2011 Mississippi River Basin Healthy Watershed Initiative Projects
Department of Agriculture’s Natural Resources Conservation Service’s (NRCS) Chief Dave White today announced $14.4 million of targeted funding in fiscal year 2011 to help eligible agricultural producers in the Mississippi River Basin voluntarily implement conservation practices to improve water quality and enhance wildlife habitat.
White announced the selection of five new projects in Arkansas that will provide technical and financial assistance to eligible landowners to implement conservation practices that prevent, control and trap nutrient runoff from agricultural land; and restore and protect wetlands. Nineteen projects were selected nationwide.
“The projects selected in Arkansas will be implemented working with our conservation partners to accelerate conservation treatment to improve water quality, maintain productivity and enhance wildlife habitat,” said NRCS State Conservationist Michael Sullivan. “Funding for the five new projects will total approximately $13.76 million over the next 4 years.”
“These new projects, along with the six projects previously selected in FY 2010, will help us increase the amount of land in Arkansas where practices are installed to reduce the amount of nutrient runoff and soil erosion associated with agricultural production,” Sullivan said.
Middle Bayou Macon, $881,000, Desha County Conservation District – The goal of the project is to improve nutrient management in the watershed, especially the application and utilization of nitrogen and phosphorus; reduce nutrient loads entering the watershed; maintain agricultural productivity; enhance wetlands; improve fish and wildlife habitat; and improve water quality and biological health in streams. This funding is available for landowners in portions of Desha and Chicot counties.
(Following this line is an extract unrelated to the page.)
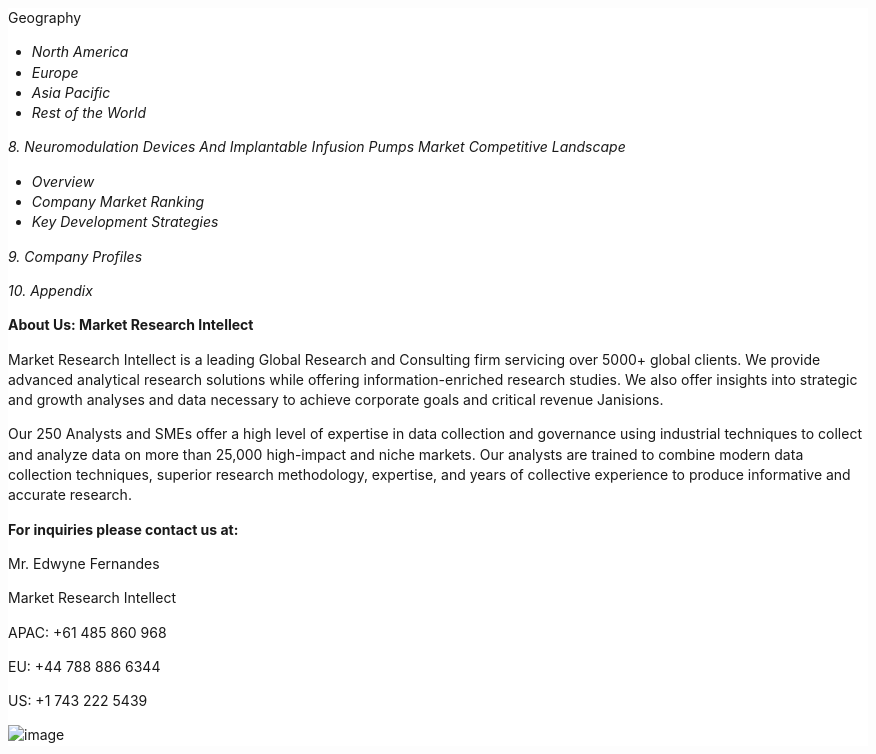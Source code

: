 Geography</span></em></p><ul><li><em><span class="">North America</span></em></li><li><em><span class="">Europe</span></em></li><li><em><span class="">Asia Pacific</span></em></li><li><em><span class="">Rest of the World</span></em></li></ul><p><em><span class="font-[700]">8. Neuromodulation Devices And Implantable Infusion Pumps Market Competitive Landscape</span></em></p><ul><li><em><span class="">Overview</span></em></li><li><em><span class="">Company Market Ranking</span></em></li><li><em><span class="">Key Development Strategies</span></em></li></ul><p><em><span class="font-[700]">9. Company Profiles</span></em></p><p><em><span class="font-[700]">10. Appendix</span></em></p><p><strong><span class="font-[700]">About Us: Market Research Intellect</span></strong></p><p><span class="">Market Research Intellect is a leading Global Research and Consulting firm servicing over 5000+ global clients. We provide advanced analytical research solutions while offering information-enriched research studies.&nbsp;</span>We also offer insights into strategic and growth analyses and data necessary to achieve corporate goals and critical revenue Janisions.</p><p><span class="">Our 250 Analysts and SMEs offer a high level of expertise in data collection and governance using industrial techniques to collect and analyze data on more than 25,000 high-impact and niche markets. Our analysts are trained to combine modern data collection techniques, superior research methodology, expertise, and years of collective experience to produce informative and accurate research.</span></p><p><strong>For inquiries please contact us at:</strong></p><p>Mr. Edwyne Fernandes</p><p>Market Research Intellect</p><p>APAC: +61 485 860 968</p><p>EU: +44 788 886 6344</p><p>US: +1 743 222 5439</p>
![image](https://github.com/user-attachments/assets/369167ff-8e1e-4bd5-ab7d-6f452e02cc2b)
Bayou Boeuf, $654,623, Arkansas Association of Conservation Districts and Louisiana Association of Conservation Districts – The goals of the project are to improve nutrient management in the watershed, especially the application and utilization of nitrogen and phosphorus, reduce nutrient loads entering the watershed, maintain agricultural productivity, enhance wetlands, improve fish and wildlife habitat benefits, and improve water quality and biological health in streams. This funding is available for landowners in portions of Ashley and Chicot counties in Arkansas and Morehouse and West Carroll parishes in Louisiana.